Advent minus 3

Matthew 1: 2-16 (sort of) Abraham – Isaac – Jacob – Judah – Perez – Hezron – Ram – Amminadab – Nahshon – Salmon – Boaz – Obed – Jesse – King David – Solomon – Rehoboam – Abijah – Asa – Jehoshaphat – Jehoram – Uzziah – Jotham – Ahaz – Hezekiah – Manesseh – Amon – Josiah – Jeconiah (taken into exile) – Shealtiel – Zerubbabel – Abihud – Eliakim – Azor – Zadok – Akim – Elihud – Eleazar – Matthan – Jacob – Joseph – Mary – Jesus.

Matthew took 17 verses to set the scene for Jesus’ birth, most of it in the form of this string of names, which, to his Jewish audience of the day, was a rich reminder of well over 1000 years of shared history.  How can we even get close to appreciating what it meant to them?  We are probably used to the idea of Israel as God’s chosen nation, but strictly speaking God didn’t choose a nation, he chose one man, Abraham.  By God’s miraculous intervention, when Abraham was 100 years old and his wife Sarah 90, they had a son together, Isaac from whom the whole nation of Israel was descended.  Israel wasn’t so much chosen by God as initiated by God and set apart so that another of God’s promises to Abraham could be fulfilled, namely so that all the world would be blessed through him.

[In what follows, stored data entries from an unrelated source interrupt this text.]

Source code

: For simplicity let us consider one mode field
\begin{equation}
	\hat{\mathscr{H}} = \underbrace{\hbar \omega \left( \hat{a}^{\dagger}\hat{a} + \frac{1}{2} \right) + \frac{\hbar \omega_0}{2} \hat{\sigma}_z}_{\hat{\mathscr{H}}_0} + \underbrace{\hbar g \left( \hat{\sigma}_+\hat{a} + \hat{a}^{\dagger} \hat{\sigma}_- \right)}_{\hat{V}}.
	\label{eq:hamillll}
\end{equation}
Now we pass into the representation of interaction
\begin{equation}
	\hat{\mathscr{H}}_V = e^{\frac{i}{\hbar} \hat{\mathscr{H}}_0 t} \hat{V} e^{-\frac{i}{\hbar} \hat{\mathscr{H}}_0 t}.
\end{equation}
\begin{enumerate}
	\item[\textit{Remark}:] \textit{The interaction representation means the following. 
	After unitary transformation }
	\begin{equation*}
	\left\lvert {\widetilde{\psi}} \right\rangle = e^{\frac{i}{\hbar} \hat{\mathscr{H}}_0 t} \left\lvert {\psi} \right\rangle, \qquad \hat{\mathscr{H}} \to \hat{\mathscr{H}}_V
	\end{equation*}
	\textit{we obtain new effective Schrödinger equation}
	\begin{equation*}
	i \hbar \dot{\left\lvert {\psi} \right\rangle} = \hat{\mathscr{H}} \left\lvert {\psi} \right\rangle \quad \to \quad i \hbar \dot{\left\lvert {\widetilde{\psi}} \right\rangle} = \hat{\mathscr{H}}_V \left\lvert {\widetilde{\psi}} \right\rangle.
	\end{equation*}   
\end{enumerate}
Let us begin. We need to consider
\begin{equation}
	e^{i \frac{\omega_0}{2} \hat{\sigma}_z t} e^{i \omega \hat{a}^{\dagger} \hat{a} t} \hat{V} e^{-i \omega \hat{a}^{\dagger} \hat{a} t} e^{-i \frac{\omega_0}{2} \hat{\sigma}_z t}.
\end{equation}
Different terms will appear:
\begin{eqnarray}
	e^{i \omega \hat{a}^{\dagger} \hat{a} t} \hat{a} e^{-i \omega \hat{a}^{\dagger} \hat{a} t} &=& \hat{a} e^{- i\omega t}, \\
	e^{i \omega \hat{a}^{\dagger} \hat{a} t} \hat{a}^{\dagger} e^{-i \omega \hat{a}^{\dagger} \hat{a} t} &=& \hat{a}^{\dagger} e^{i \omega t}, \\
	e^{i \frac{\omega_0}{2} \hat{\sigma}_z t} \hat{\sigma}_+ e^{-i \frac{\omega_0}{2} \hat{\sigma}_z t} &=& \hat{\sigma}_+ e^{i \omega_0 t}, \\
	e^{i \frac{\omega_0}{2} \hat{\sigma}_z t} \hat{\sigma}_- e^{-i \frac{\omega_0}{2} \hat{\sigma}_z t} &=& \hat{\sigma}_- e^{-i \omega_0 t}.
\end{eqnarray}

The story of this nation, then, is the story of this family, and the list, as Matthew lays it out, is a family tree to which all other Jews are connected.  It is a family with a few notable success stories, with sons who started well but went adrift, at least one who started abominably but repented, and some who were downright evil.  Running alongside all of this, is a covenant relationship with God begun with Abraham, re-committed with Moses, refreshed with David, and, at this point in the narrative, awaiting a further renewal promised through the prophets.  It covers times of blessing and greatness, but also judgement, destruction and exile.  After the exile, Zerubbabel, son of Shealtiel, returned from Babylon as governor of Judah and was involved in rebuilding the temple in Jerusalem.  But then the Old Testament record ends.  It seems God falls silent for the next 11 generations.   Try to imagine that.   We can imagine keeping records, but holding fast to family values and beliefs through 400 years of silence?  Yet somehow, however imperfectly, Israel remained faithful, hoping and waiting.  And Matthew tells these descendants that in Jesus the waiting is over.